Intense search for Carter continuing Murderer escapes by jumping from courthouse window

January 19, 1993|By Eric Siegel and Michael James | Eric Siegel and Michael James,Staff Writers Staff writers Joe Nawrozki and Richard Irwin contributed to this article.

An intense manhunt continues today for convicted kille Dontay Carter, whose escape from Baltimore's main courthouse during a trial prompted the suspension of two prison officers and "numerous" telephone tips about his purported whereabouts.

As teams of federal, city and state officers responded to calls of ++ alleged Carter sightings, reward money for his recapture grew to $1,500 today.

Carter -- whose violent kidnapping spree and murder of Vitalis Pilius made him one of Maryland's most notorious criminals -- was neither handcuffed nor shackled when he escaped by jumping out of a judge's restroom window about 7 feet from the pavement on the St. Paul Street side of the building and running away.
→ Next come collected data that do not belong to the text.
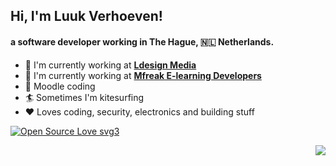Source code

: <h2> Hi, I'm Luuk Verhoeven!</h2>

####  a software developer working in The Hague, 🇳🇱 Netherlands.

- 🏢 I'm currently working at **[Ldesign Media](https://ldesignmedia.nl)**
- 🏢 I'm currently working at **[Mfreak E-learning Developers](https://mfreak.nl)**
- 💯 Moodle coding
- 🏄 Sometimes I'm kitesurfing 
- ❤️ Loves coding, security, electronics and building stuff

[![Open Source Love svg3](https://badges.frapsoft.com/os/v3/open-source.svg?v=103)](https://github.com/luukverhoeven/)

<p align='right'>
<img align='right' src="https://visitor-badge.glitch.me/badge?page_id=luukverhoeven.visitor-badge">
</p>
Carter is considered very dangerous -- a man on the run with nothing to lose. He was awaiting sentencing in the murder and was facing life imprisonment.

L State Police and the FBI were assisting in the search today.

City police reported numerous telephone calls from people who said they had seen Carter in West Baltimore or downtown.

Lt. Russell Shea of the Eastern District said he knows Carter's haunts and urged his officers to be extra cautious while the convicted murderer remains at large.

"All of us are definitely wearing our body armor," Lieutenant Shea said before leaving the station last night.

He said Carter needs money and warned his officers Carter could try to rob someone, possibly at an automatic teller machine. Lieutenant Shea also warned that Carter needs a car and could try carjacking again.

"He likes to hide out in vacant houses," the lieutenant said. "We'll be paying special attention to as many as possible."

Lieutenant Shea said he has never seen the city so upset about an escaped prisoner.

News of the Carter escape prompted angry state legislators to call for a review of courthouse procedures and the firing of any corrections personnel who may have been negligent. An investigation has been ordered by Gov. William Donald Schaefer.

Two unidentified correctional officers who escorted Carter to the restroom, only to see him close and lock its door and disappear, were suspended without pay last night pending the outcome of an investigation. Carter -- in the past described by prosecutors as a "monster" for his coldblooded attacks and lack of remorse -- called prison officials 40 minutes after his escape and told them he might turn himself in, but did not say when that might happen.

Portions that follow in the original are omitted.